6.1.0570 >NUMBER to-number CORE

( ud1 c-addr1 u1 -- ud2 c-addr2 u2 )

ud2 is the unsigned result of converting the characters within the string specified by c-addr1 u1 into digits, using the number in BASE, and adding each into ud1 after multiplying ud1 by the number in BASE. Conversion continues left-to-right until a character that is not convertible, including any "+" or "-", is encountered or the string is entirely converted. c-addr2 is the location of the first unconverted character or the first character past the end of the string if the string was entirely converted. u2 is the number of unconverted characters in the string.
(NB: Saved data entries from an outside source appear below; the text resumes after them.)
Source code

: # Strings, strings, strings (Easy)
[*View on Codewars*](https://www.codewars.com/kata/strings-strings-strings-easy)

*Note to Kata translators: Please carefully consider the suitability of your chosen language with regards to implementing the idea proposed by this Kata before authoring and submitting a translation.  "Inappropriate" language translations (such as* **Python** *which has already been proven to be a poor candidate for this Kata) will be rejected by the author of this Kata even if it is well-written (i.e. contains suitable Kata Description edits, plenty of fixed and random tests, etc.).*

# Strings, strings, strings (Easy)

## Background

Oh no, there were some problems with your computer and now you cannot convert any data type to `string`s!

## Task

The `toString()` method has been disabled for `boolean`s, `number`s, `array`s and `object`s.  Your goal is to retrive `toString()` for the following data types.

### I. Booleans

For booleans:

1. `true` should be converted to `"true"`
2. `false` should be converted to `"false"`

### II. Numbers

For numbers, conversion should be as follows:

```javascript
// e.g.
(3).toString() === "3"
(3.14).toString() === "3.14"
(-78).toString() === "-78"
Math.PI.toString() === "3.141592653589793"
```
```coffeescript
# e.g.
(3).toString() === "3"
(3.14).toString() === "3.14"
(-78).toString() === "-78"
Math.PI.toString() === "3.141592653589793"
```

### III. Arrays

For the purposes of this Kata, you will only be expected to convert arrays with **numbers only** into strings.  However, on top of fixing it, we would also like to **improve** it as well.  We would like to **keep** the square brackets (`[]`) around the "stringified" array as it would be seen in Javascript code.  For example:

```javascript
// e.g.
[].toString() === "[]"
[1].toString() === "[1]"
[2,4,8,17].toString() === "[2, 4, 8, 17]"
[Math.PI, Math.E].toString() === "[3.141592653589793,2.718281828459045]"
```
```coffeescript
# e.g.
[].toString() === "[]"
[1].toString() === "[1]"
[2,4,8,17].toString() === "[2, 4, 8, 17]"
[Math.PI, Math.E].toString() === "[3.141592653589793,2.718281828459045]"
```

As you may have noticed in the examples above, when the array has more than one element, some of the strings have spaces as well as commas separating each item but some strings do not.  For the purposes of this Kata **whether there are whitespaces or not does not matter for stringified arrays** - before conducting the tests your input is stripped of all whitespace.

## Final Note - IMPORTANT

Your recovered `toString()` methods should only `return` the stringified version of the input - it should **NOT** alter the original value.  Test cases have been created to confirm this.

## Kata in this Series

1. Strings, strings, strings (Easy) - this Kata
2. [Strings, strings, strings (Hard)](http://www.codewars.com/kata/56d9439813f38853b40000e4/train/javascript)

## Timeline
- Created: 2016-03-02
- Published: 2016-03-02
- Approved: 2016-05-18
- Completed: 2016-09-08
An ambiguous condition exists if ud2 overflows during the conversion.

See:

Testing:

CREATE GN-BUF 0 C,
: GN-STRING GN-BUF 1 ;
: GN-CONSUMED GN-BUF CHAR+ 0 ;
: GN' [CHAR] ' WORD CHAR+ C@ GN-BUF C! GN-STRING ;

T{ 0 0 GN' 0' >NUMBER ->         0 0 GN-CONSUMED }T
T{ 0 0 GN' 1' >NUMBER ->         1 0 GN-CONSUMED }T
T{ 1 0 GN' 1' >NUMBER -> BASE @ 1+ 0 GN-CONSUMED }T
\ FOLLOWING SHOULD FAIL TO CONVERT
T{ 0 0 GN' -' >NUMBER ->         0 0 GN-STRING   }T
T{ 0 0 GN' +' >NUMBER ->         0 0 GN-STRING   }T
T{ 0 0 GN' .' >NUMBER ->         0 0 GN-STRING   }T

: >NUMBER-BASED
   BASE @ >R BASE ! >NUMBER R> BASE ! ;

T{ 0 0 GN' 2'       10 >NUMBER-BASED ->  2 0 GN-CONSUMED }T
T{ 0 0 GN' 2'        2 >NUMBER-BASED ->  0 0 GN-STRING   }T
T{ 0 0 GN' F'       10 >NUMBER-BASED ->  F 0 GN-CONSUMED }T
T{ 0 0 GN' G'       10 >NUMBER-BASED ->  0 0 GN-STRING   }T
T{ 0 0 GN' G' MAX-BASE >NUMBER-BASED -> 10 0 GN-CONSUMED }T
T{ 0 0 GN' Z' MAX-BASE >NUMBER-BASED -> 23 0 GN-CONSUMED }T

: GN1 ( UD BASE -- UD' LEN )
   \ UD SHOULD EQUAL UD' AND LEN SHOULD BE ZERO.
   BASE @ >R BASE !
   <# #S #>
   0 0 2SWAP >NUMBER SWAP DROP    \ RETURN LENGTH ONLY
   R> BASE ! ;

T{        0   0        2 GN1 ->        0   0 0 }T
T{ MAX-UINT   0        2 GN1 -> MAX-UINT   0 0 }T
T{ MAX-UINT DUP        2 GN1 -> MAX-UINT DUP 0 }T
T{        0   0 MAX-BASE GN1 ->        0   0 0 }T
T{ MAX-UINT   0 MAX-BASE GN1 -> MAX-UINT   0 0 }T
T{ MAX-UINT DUP MAX-BASE GN1 -> MAX-UINT DUP 0 }T

ContributeContributions

FrancoisLaagelavatar of FrancoisLaagel [262] >NUMBER Test PatternsSuggested Testcase2022-08-28 11:10:27

I am trying to implement >NUMBER on the top of a working 79-STANDARD CONVERT implementation. What I came up with so far is:

: >NUMBER ( ud1 c-addr1 u1 -- ud2 c-addr2 u2 )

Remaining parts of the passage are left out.